What is required:
Tally every line of the entries that contains the string "wikipedia", then reply with only that number.

------------------------------------

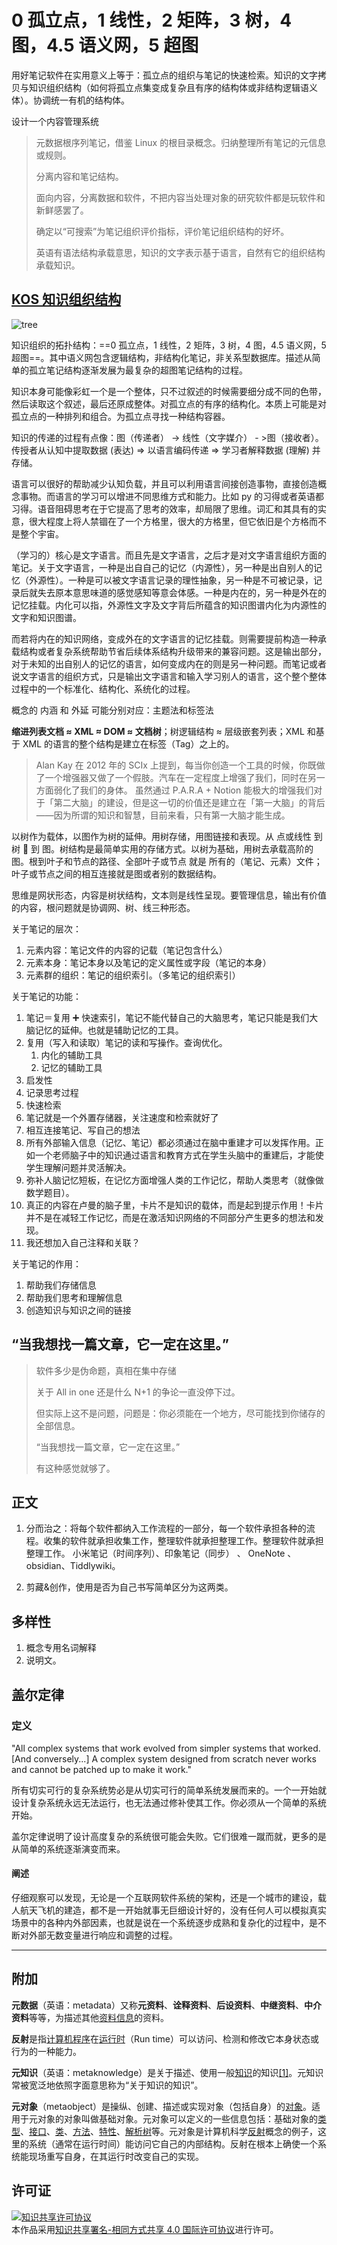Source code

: # 0 孤立点，1 线性，2 矩阵，3 树，4 图，4.5 语义网，5 超图

用好笔记软件在实用意义上等于：孤立点的组织与笔记的快速检索。知识的文字拷贝与知识组织结构（如何将孤立点集变成复杂且有序的结构体或非结构逻辑语义体）。协调统一有机的结构体。

设计一个内容管理系统

> 元数据根序列笔记，借鉴 Linux 的根目录概念。归纳整理所有笔记的元信息或规则。
>
> 分离内容和笔记结构。
>
> 面向内容，分离数据和软件，不把内容当处理对象的研究软件都是玩软件和新鲜感罢了。
>
> 确定以“可搜索”为笔记组织评价指标，评价笔记组织结构的好坏。
>
> 英语有语法结构承载意思，知识的文字表示基于语言，自然有它的组织结构承载知识。

## [KOS 知识组织结构](GrowthK2S.md)

![tree](c6341a3b82cbba841ff6d1bf3a5074d9.jpg)

知识组织的拓扑结构：==0 孤立点，1 线性，2 矩阵，3 树，4 图，4.5 语义网，5 超图==。其中语义网包含逻辑结构，非结构化笔记，非关系型数据库。描述从简单的孤立笔记结构逐渐发展为最复杂的超图笔记结构的过程。

知识本身可能像彩虹一个是一个整体，只不过叙述的时候需要细分成不同的色带，然后读取这个叙述，最后还原成整体。对孤立点的有序的结构化。本质上可能是对孤立点的一种排列和组合。为孤立点寻找一种结构容器。

知识的传递的过程有点像：图（传递者） -> 线性（文字媒介） - >图（接收者）。传授者从认知中提取数据 (表达) => 以语言编码传递 => 学习者解释数据 (理解) 并存储。

语言可以很好的帮助减少认知负载，并且可以利用语言间接创造事物，直接创造概念事物。而语言的学习可以增进不同思维方式和能力。比如 py 的习得或者英语都习得。语音阻碍思考在于它提高了思考的效率，却局限了思维。词汇和其具有的实意，很大程度上将人禁锢在了一个方格里，很大的方格里，但它依旧是个方格而不是整个宇宙。

（学习的）核心是文字语言。而且先是文字语言，之后才是对文字语言组织方面的笔记。关于文字语言，一种是出自自己的记忆（内源性），另一种是出自别人的记忆（外源性）。一种是可以被文字语言记录的理性抽象，另一种是不可被记录，记录后就失去原本意思味道的感觉感知等意会体感。一种是内在的，另一种是外在的记忆挂载。内化可以指，外源性文字及文字背后所蕴含的知识图谱内化为内源性的文字和知识图谱。

而若将内在的知识网络，变成外在的文字语言的记忆挂载。则需要提前构造一种承载结构或者复杂系统帮助节省后续体系结构升级带来的兼容问题。这是输出部分，对于未知的出自别人的记忆的语言，如何变成内在的则是另一种问题。而笔记或者说文字语言的组织方式，只是输出文字语言和输入学习别人的语言，这个整个整体过程中的一个标准化、结构化、系统化的过程。

概念的 内涵 和 外延 可能分别对应：主题法和标签法

**缩进列表文档 ≈ XML ≈ DOM ≈ 文档树**；树逻辑结构 ≈ 层级嵌套列表；XML 和基于 XML 的语言的整个结构是建立在标签（Tag）之上的。

> Alan Kay 在 2012 年的 SCIx 上提到，每当你创造一个工具的时候，你既做了一个增强器又做了一个假肢。汽车在一定程度上增强了我们，同时在另一方面弱化了我们的身体。 虽然通过 P.A.R.A + Notion 能极大的增强我们对于「第二大脑」的建设，但是这一切的价值还是建立在「第一大脑」的背后——因为所谓的知识和智慧，目前来看，只有第一大脑才能生成。

以树作为载体，以图作为树的延伸。用树存储，用图链接和表现。从 点或线性 到 树 🌲 到 图。树结构是最简单实用的存储方式。以树为基础，用树去承载高阶的图。根到叶子和节点的路径、全部叶子或节点 就是 所有的（笔记、元素）文件；叶子或节点之间的相互连接就是图或者别的数据结构。

思维是网状形态，内容是树状结构，文本则是线性呈现。要管理信息，输出有价值的内容，根问题就是协调网、树、线三种形态。

关于笔记的层次：

1. 元素内容：笔记文件的内容的记载（笔记包含什么）
2. 元素本身：笔记本身以及笔记的定义属性或字段（笔记的本身）
3. 元素群的组织：笔记的组织索引。（多笔记的组织索引）

关于笔记的功能：

1. 笔记＝复用 ➕ 快速索引，笔记不能代替自己的大脑思考，笔记只能是我们大脑记忆的延伸。也就是辅助记忆的工具。
2. 复用（写入和读取）笔记的读和写操作。查询优化。
   1. 内化的辅助工具
   2. 记忆的辅助工具
3. 启发性
4. 记录思考过程
5. 快速检索
6. 笔记就是一个外置存储器，关注速度和检索就好了
7. 相互连接笔记、写自己的想法
8. 所有外部输入信息（记忆、笔记）都必须通过在脑中重建才可以发挥作用。正如一个老师脑子中的知识通过语言和教育方式在学生头脑中的重建后，才能使学生理解问题并灵活解决。
9. 弥补人脑记忆短板，在记忆方面增强人类的工作记忆，帮助人类思考（就像做数学题目）。
10. 真正的内容在卢曼的脑子里，卡片不是知识的载体，而是起到提示作用！卡片并不是在减轻工作记忆，而是在激活知识网络的不同部分产生更多的想法和发现。
11. 我还想加入自己注释和关联？

关于笔记的作用：

1. 帮助我们存储信息
2. 帮助我们思考和理解信息
3. 创造知识与知识之间的链接

## “当我想找一篇文章，它一定在这里。”

> 软件多少是伪命题，真相在集中存储
>
> 关于 All in one 还是什么 N+1 的争论一直没停下过。
>
> 但实际上这不是问题，问题是：你必须能在一个地方，尽可能找到你储存的全部信息。
>
> “当我想找一篇文章，它一定在这里。”
>
> 有这种感觉就够了。

## 正文

1. 分而治之：将每个软件都纳入工作流程的一部分，每一个软件承担各种的流程。收集的软件就承担收集工作，整理软件就承担整理工作。整理软件就承担整理工作。
   小米笔记（时间序列）、印象笔记（同步） 、 OneNote 、 obsidian、Tiddlywiki。

2. 剪藏&创作，使用是否为自己书写简单区分为这两类。

## 多样性

1. 概念专用名词解释
2. 说明文。

## 盖尔定律

### 定义

"All complex systems that work evolved from simpler systems that worked. [And conversely...] A complex system designed from scratch never works and cannot be patched up to make it work."

所有切实可行的复杂系统势必是从切实可行的简单系统发展而来的。一个一开始就设计复杂系统永远无法运行，也无法通过修补使其工作。你必须从一个简单的系统开始。

盖尔定律说明了设计高度复杂的系统很可能会失败。它们很难一蹴而就，更多的是从简单的系统逐渐演变而来。

#### 阐述

仔细观察可以发现，无论是一个互联网软件系统的架构，还是一个城市的建设，载人航天飞机的建造，都不是一开始就事无巨细设计好的，没有任何人可以模拟真实场景中的各种内外部因素，也就是说在一个系统逐步成熟和复杂化的过程中，是不断对外部无数变量进行响应和调整的过程。

---

## 附加

**元数据**（英语：metadata）又称**元资料**、**诠释资料**、**后设资料**、**中继资料**、**中介资料**等等，为描述其他[资料](https://zh.wikipedia.org/wiki/資料)[信息](https://zh.wikipedia.org/wiki/資訊)的资料。

**反射**是指[计算机程序](https://baike.baidu.com/item/计算机程序?fromModule=lemma_inlink)在[运行时](https://baike.baidu.com/item/运行时?fromModule=lemma_inlink)（Run time）可以访问、检测和修改它本身状态或行为的一种能力。

**元知识**（英语：metaknowledge）是关于描述、使用一般[知识](https://zh.wikipedia.org/wiki/知识)的知识[[1]](https://zh.wikipedia.org/wiki/元知识#cite_note-陈-1)。元知识常被宽泛地依照字面意思称为“关于知识的知识”。

**元对象**（metaobject）是操纵、创建、描述或实现对象（包括自身）的[对象](<https://zh.wikipedia.org/wiki/对象_(计算机科学)>)。适用于元对象的对象叫做基础对象。元对象可以定义的一些信息包括：基础对象的[类型](https://zh.wikipedia.org/wiki/类型系统)、[接口](<https://zh.wikipedia.org/wiki/接口_(计算机科学)>)、[类](<https://zh.wikipedia.org/wiki/类_(计算机科学)>)、[方法](<https://zh.wikipedia.org/wiki/方法_(计算机科学)>)、[特性](<https://zh.wikipedia.org/wiki/特性_(计算机科学)>)、[解析树](https://zh.wikipedia.org/wiki/解析树)等。元对象是计算机科学[反射](<https://zh.wikipedia.org/wiki/反射_(计算机科学)>)概念的例子，这里的系统（通常在运行时间）能访问它自己的内部结构。反射在根本上确使一个系统能现场重写自身，在其运行时改变自己的实现。

## 许可证

<a rel="license" href="http://creativecommons.org/licenses/by-sa/4.0/"><img alt="知识共享许可协议" style="border-width:0" src="https://i.creativecommons.org/l/by-sa/4.0/88x31.png" /></a><br>本作品采用<a rel="license" href="http://creativecommons.org/licenses/by-sa/4.0/">知识共享署名-相同方式共享 4.0 国际许可协议</a>进行许可。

------------------------------------

Written solution:
3